Attorneys for Dijon Kizzee’s family say he was shot at 15 times as he ran away

Residents face off with L.A. County sheriff's deputies hours after the killing of Dijon Kizzee in South L.A.
Residents face off with L.A. County sheriff’s deputies hours after the killing of Dijon Kizzee in South L.A.
(Robert Gauthier/Los Angeles Times)

Attorneys representing the family of Dijon Kizzee said Wednesday that he was shot at 15 times by Los Angeles County sheriff’s deputies in Westmont as he ran away during a stop for bicycle code violations.

“Dijon Kizzee did not deserve to be executed like this in cold blood, as he was running away,” said Ben Crump, a prominent national civil rights attorney who also represents the family of George Floyd, who was killed by police in Minneapolis, and Jacob Blake, who was paralyzed after getting shot multiple times by police in Kenosha, Wis.

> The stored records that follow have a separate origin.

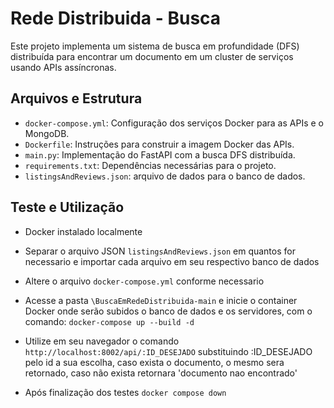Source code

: # Rede Distribuida - Busca

Este projeto implementa um sistema de busca em profundidade (DFS) distribuída para encontrar um documento em um cluster de serviços usando APIs assíncronas.

## Arquivos e Estrutura

- `docker-compose.yml`: Configuração dos serviços Docker para as APIs e o MongoDB.
- `Dockerfile`: Instruções para construir a imagem Docker das APIs.
- `main.py`: Implementação do FastAPI com a busca DFS distribuída.
- `requirements.txt`: Dependências necessárias para o projeto.
- `listingsAndReviews.json`: arquivo de dados para o banco de dados.

## Teste e Utilização

- Docker instalado localmente

- Separar o arquivo JSON `listingsAndReviews.json` em quantos for necessario e importar cada arquivo em seu respectivo banco de dados

- Altere o arquivo `docker-compose.yml` conforme necessario

- Acesse a pasta `\BuscaEmRedeDistribuida-main` e inicie o container Docker onde serão subidos o banco de dados e os servidores, com o comando:
```docker-compose up --build -d```

- Utilize em seu navegador o comando 
```http://localhost:8002/api/:ID_DESEJADO```
substituindo :ID_DESEJADO pelo id a sua escolha, caso exista o documento, o mesmo sera retornado, caso não exista retornara 'documento nao encontrado'

- Após finalização dos testes 
```docker compose down```

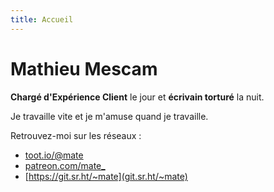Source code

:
 ```yaml
---
title: Accueil
---
```

# Mathieu Mescam

**Chargé d'Expérience Client** le jour et **écrivain torturé** la nuit. 

Je travaille vite et je m'amuse quand je travaille.

Retrouvez-moi sur les réseaux : 

- [toot.io/@mate](https://toot.io/@mate)
- [patreon.com/mate_](https://www.patreon.com/mate_)
- [https://git.sr.ht/~mate](git.sr.ht/~mate)

<script type="text/javascript">window.$crisp=[];window.CRISP_WEBSITE_ID="cdd2c786-b5e8-4f3e-ba30-65822da6b355";(function(){d=document;s=d.createElement("script");s.src="https://client.crisp.chat/l.js";s.async=1;d.getElementsByTagName("head")[0].appendChild(s);})();</script>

The family’s attorneys said that law enforcement officers will often use bicycle code violations as a pretext to justify a stop when a shooting or other use of force has occurred.


“That could be something as benign as riding his bicycle on the sidewalk or against traffic,” said attorney Carl Douglas. “You never see anyone in the Westside of Los Angeles stopped for a code violation. You never see anybody in Beverly Hills or Santa Monica stopped for a code violation.”

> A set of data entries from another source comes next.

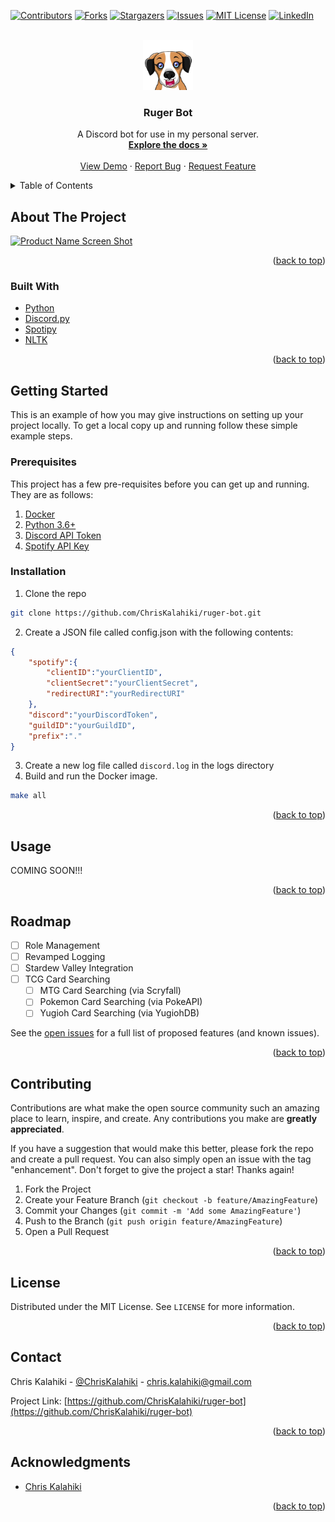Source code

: <div id="top"></div>
<!--
*** Thanks for checking out the Best-README-Template. If you have a suggestion
*** that would make this better, please fork the repo and create a pull request
*** or simply open an issue with the tag "enhancement".
*** Don't forget to give the project a star!
*** Thanks again! Now go create something AMAZING! :D
-->



<!-- PROJECT SHIELDS -->
<!--
*** I'm using markdown "reference style" links for readability.
*** Reference links are enclosed in brackets [ ] instead of parentheses ( ).
*** See the bottom of this document for the declaration of the reference variables
*** for contributors-url, forks-url, etc. This is an optional, concise syntax you may use.
*** https://www.markdownguide.org/basic-syntax/#reference-style-links
-->
[![Contributors][contributors-shield]][contributors-url]
[![Forks][forks-shield]][forks-url]
[![Stargazers][stars-shield]][stars-url]
[![Issues][issues-shield]][issues-url]
[![MIT License][license-shield]][license-url]
[![LinkedIn][linkedin-shield]][linkedin-url]



<!-- PROJECT LOGO -->
<br />
<div align="center">
  <a href="https://github.com/ChrisKalahiki/ruger-bot">
    <img src="assets/logo.png" alt="Logo" width="80" height="80">
  </a>

<h3 align="center">Ruger Bot</h3>

  <p align="center">
    A Discord bot for use in my personal server.
    <br />
    <a href="https://github.com/ChrisKalahiki/ruger-bot"><strong>Explore the docs »</strong></a>
    <br />
    <br />
    <a href="https://github.com/ChrisKalahiki/ruger-bot">View Demo</a>
    ·
    <a href="https://github.com/ChrisKalahiki/ruger-bot/issues">Report Bug</a>
    ·
    <a href="https://github.com/ChrisKalahiki/ruger-bot/issues">Request Feature</a>
  </p>
</div>



<!-- TABLE OF CONTENTS -->
<details>
  <summary>Table of Contents</summary>
  <ol>
    <li>
      <a href="#about-the-project">About The Project</a>
      <ul>
        <li><a href="#built-with">Built With</a></li>
      </ul>
    </li>
    <li>
      <a href="#getting-started">Getting Started</a>
      <ul>
        <li><a href="#prerequisites">Prerequisites</a></li>
        <li><a href="#installation">Installation</a></li>
      </ul>
    </li>
    <li><a href="#usage">Usage</a></li>
    <li><a href="#roadmap">Roadmap</a></li>
    <li><a href="#contributing">Contributing</a></li>
    <li><a href="#license">License</a></li>
    <li><a href="#contact">Contact</a></li>
    <li><a href="#acknowledgments">Acknowledgments</a></li>
  </ol>
</details>



<!-- ABOUT THE PROJECT -->
## About The Project

[![Product Name Screen Shot][product-screenshot]](https://example.com)

<p align="right">(<a href="#top">back to top</a>)</p>



### Built With

* [Python](https://www.python.org/)
* [Discord.py](https://discordpy.readthedocs.io/en/stable/)
* [Spotipy](https://spotipy.readthedocs.io/en/2.19.0/)
* [NLTK](https://www.nltk.org/)

<p align="right">(<a href="#top">back to top</a>)</p>



<!-- GETTING STARTED -->
## Getting Started

This is an example of how you may give instructions on setting up your project locally.
To get a local copy up and running follow these simple example steps.

### Prerequisites

This project has a few pre-requisites before you can get up and running. They are as follows:
1. [Docker](https://www.docker.com/)
2. [Python 3.6+](https://www.python.org/downloads/)
3. [Discord API Token](https://discord.com/developers/applications)
4. [Spotify API Key](https://developer.spotify.com/dashboard/applications)

### Installation

1. Clone the repo
  ```sh
  git clone https://github.com/ChrisKalahiki/ruger-bot.git
  ```
2. Create a JSON file called config.json with the following contents:
  ```json
  {
      "spotify":{
          "clientID":"yourClientID",
          "clientSecret":"yourClientSecret",
          "redirectURI":"yourRedirectURI"
      },
      "discord":"yourDiscordToken",
      "guildID":"yourGuildID",
      "prefix":"."
  }
  ```
3. Create a new log file called `discord.log` in the logs directory
4. Build and run the Docker image.
  ```sh
  make all
  ```

<p align="right">(<a href="#top">back to top</a>)</p>



<!-- USAGE EXAMPLES -->
## Usage

<!-- Use this space to show useful examples of how a project can be used. Additional screenshots, code examples and demos work well in this space. You may also link to more resources. -->

COMING SOON!!!

<!-- _For more examples, please refer to the [Documentation](https://example.com)_ -->

<p align="right">(<a href="#top">back to top</a>)</p>



<!-- ROADMAP -->
## Roadmap

- [ ] Role Management
- [ ] Revamped Logging
- [ ] Stardew Valley Integration
- [ ] TCG Card Searching
    - [ ] MTG Card Searching (via Scryfall)
    - [ ] Pokemon Card Searching (via PokeAPI)
    - [ ] Yugioh Card Searching (via YugiohDB)

See the [open issues](https://github.com/ChrisKalahiki/ruger-bot/issues) for a full list of proposed features (and known issues).

<p align="right">(<a href="#top">back to top</a>)</p>



<!-- CONTRIBUTING -->
## Contributing

Contributions are what make the open source community such an amazing place to learn, inspire, and create. Any contributions you make are **greatly appreciated**.

If you have a suggestion that would make this better, please fork the repo and create a pull request. You can also simply open an issue with the tag "enhancement".
Don't forget to give the project a star! Thanks again!

1. Fork the Project
2. Create your Feature Branch (`git checkout -b feature/AmazingFeature`)
3. Commit your Changes (`git commit -m 'Add some AmazingFeature'`)
4. Push to the Branch (`git push origin feature/AmazingFeature`)
5. Open a Pull Request

<p align="right">(<a href="#top">back to top</a>)</p>



<!-- LICENSE -->
## License

Distributed under the MIT License. See `LICENSE` for more information.

<p align="right">(<a href="#top">back to top</a>)</p>



<!-- CONTACT -->
## Contact

Chris Kalahiki - [@ChrisKalahiki](https://twitter.com/@ChrisKalahiki) - chris.kalahiki@gmail.com

Project Link: [https://github.com/ChrisKalahiki/ruger-bot](https://github.com/ChrisKalahiki/ruger-bot)

<p align="right">(<a href="#top">back to top</a>)</p>



<!-- ACKNOWLEDGMENTS -->
## Acknowledgments

* [Chris Kalahiki](https://www.chriskalahiki.info/)

<p align="right">(<a href="#top">back to top</a>)</p>



<!-- MARKDOWN LINKS & IMAGES -->
<!-- https://www.markdownguide.org/basic-syntax/#reference-style-links -->
[contributors-shield]: https://img.shields.io/github/contributors/ChrisKalahiki/ruger-bot.svg?style=for-the-badge
[contributors-url]: https://github.com/ChrisKalahiki/ruger-bot/graphs/contributors
[forks-shield]: https://img.shields.io/github/forks/ChrisKalahiki/ruger-bot.svg?style=for-the-badge
[forks-url]: https://github.com/ChrisKalahiki/ruger-bot/network/members
[stars-shield]: https://img.shields.io/github/stars/ChrisKalahiki/ruger-bot.svg?style=for-the-badge
[stars-url]: https://github.com/ChrisKalahiki/ruger-bot/stargazers
[issues-shield]: https://img.shields.io/github/issues/ChrisKalahiki/ruger-bot.svg?style=for-the-badge
[issues-url]: https://github.com/ChrisKalahiki/ruger-bot/issues
[license-shield]: https://img.shields.io/github/license/ChrisKalahiki/ruger-bot.svg?style=for-the-badge
[license-url]: https://github.com/ChrisKalahiki/ruger-bot/blob/master/LICENSE
[linkedin-shield]: https://img.shields.io/badge/-LinkedIn-black.svg?style=for-the-badge&logo=linkedin&colorB=555
[linkedin-url]: https://linkedin.com/in/chriskalahiki
[product-screenshot]: images/screenshot.png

Attorney Dale Galipo said Kizzee was shot in the back — while visibly unarmed and moving away — without any commands or verbal warning.

“Another reckless, unnecessary shooting of a person of color,” he said. “One has to wonder: How long is this gonna go on? And why is it continuing to go on, day after day, week after week? How many families are watching right now concerned that their children, their loved ones are gonna be the next victims?”

Coroner’s officials determined that Kizzee died of gunshot wounds. The full autopsy report will show how many times he was struck and where on his body.

Kizzee’s death is the second fatal shooting involving deputies in three months within a block in the Westmont neighborhood. Relatives and activists have demanded that those involved be arrested and prosecuted. The Sheriff’s Department said both deputies have been removed from the field pending review of the incident. Their names have not been released.

The Sheriff’s Department said the encounter Monday afternoon began when two deputies from the South Los Angeles station spotted a man, later identified by coroner’s officials as Kizzee, riding a bicycle in violation of vehicle codes. Lt. Brandon Dean said he didn’t know which codes were allegedly violated.


Deputies attempted to contact Kizzee, but he dropped the bicycle and ran, and deputies gave chase, Dean said. Deputies again tried to make contact in the 1200 block of West 109th Place, and Dean said Kizzee punched one of them in the face.

Kizzee then dropped a jacket he had been carrying, and a black handgun fell to the ground, officials said. The Sheriff’s Department said Tuesday evening that Kizzee “made a motion toward” the gun, and the deputies opened fire, killing him.

A grainy video of the incident obtained by The Times shows a physical altercation between Kizzee and the deputies before Kizzee tries to get away and falls to the ground. A wall and fencing obscures the full scene, including where Kizzee’s jacket falls.

Another video reviewed by The Times showed Kizzee walking away from deputies moments earlier. That same video then cuts to deputies with guns drawn over his body.

A third video, from the front door camera at one resident’s home, recorded sounds of 15 gunshots over a 10-second period but did not show the actual shooting.

Dean said he did not know how many times Kizzee was shot. Sheriff’s officials said a handgun was recovered at the scene.